▶ **Exercise requirements**
Write out nothing but the lines from the first line of the entries below through the line with "## Project Description"; no pictures go in.
-- Opening Marker --
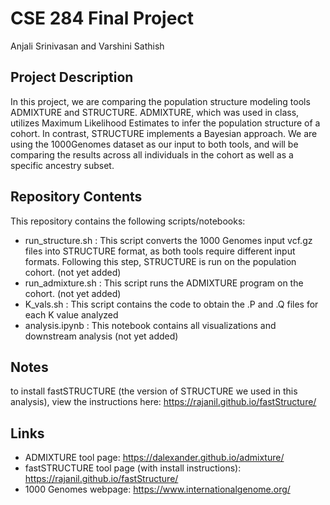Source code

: # CSE 284 Final Project 
Anjali Srinivasan and Varshini Sathish

## Project Description
In this project, we are comparing the population structure modeling tools ADMIXTURE and STRUCTURE. ADMIXTURE, which was used in class, utilizes Maximum Likelihood Estimates to infer the population structure of a cohort. In contrast, STRUCTURE implements a Bayesian approach. We are using the 1000Genomes dataset as our input to both tools, and will be comparing the results across all individuals in the cohort as well as a specific ancestry subset.

## Repository Contents
This repository contains the following scripts/notebooks:

 - run_structure.sh : This script converts the 1000 Genomes input vcf.gz files into STRUCTURE format, as both tools require different input formats. Following this step, STRUCTURE is run on the population cohort. (not yet added)
 - run_admixture.sh : This script runs the ADMIXTURE program on the cohort. (not yet added)
 - K_vals.sh : This script contains the code to obtain the .P and .Q files for each K value analyzed
 - analysis.ipynb : This notebook contains all visualizations and downstream analysis (not yet added)

## Notes
to install fastSTRUCTURE (the version of STRUCTURE we used in this analysis), view the instructions here: https://rajanil.github.io/fastStructure/

## Links

- ADMIXTURE tool page: https://dalexander.github.io/admixture/
- fastSTRUCTURE tool page (with install instructions): https://rajanil.github.io/fastStructure/
- 1000 Genomes webpage: https://www.internationalgenome.org/
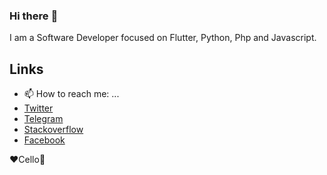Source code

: ### Hi there :wave:

I am a Software Developer focused on Flutter, Python, Php and Javascript.

## Links
- 📫 How to reach me: ...
- [Twitter](https://twitter.com/iamgenes)
- [Telegram](https://t.me/iamgenes)
- [Stackoverflow](https://stackoverflow.com/users/9517391/genes)
- [Facebook](https://www.facebook.com/ItsGenes)

:heart:Cello:violin:	

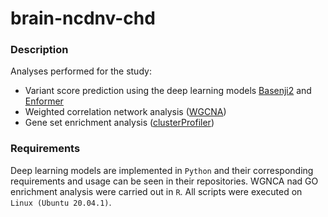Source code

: # brain-ncdnv-chd

### Description

Analyses performed for the study:

*   Variant score prediction using the deep learning models [Basenji2](https://github.com/calico/basenji) and [Enformer](https://github.com/deepmind/deepmind-research/tree/master/enformer)
*   Weighted correlation network analysis ([WGCNA](https://cran.r-project.org/web/packages/WGCNA/index.html))
*   Gene set enrichment analysis ([clusterProfiler](https://github.com/YuLab-SMU/clusterProfiler))

### Requirements 

Deep learning models are implemented in `Python` and their corresponding requirements and usage can be seen in their repositories. WGNCA nad GO enrichment analysis were carried out in `R`. All scripts were executed on `Linux (Ubuntu 20.04.1)`.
-- Closing Marker --
▶ **Response box**
Source code

: # CSE 284 Final Project 
Anjali Srinivasan and Varshini Sathish

## Project Description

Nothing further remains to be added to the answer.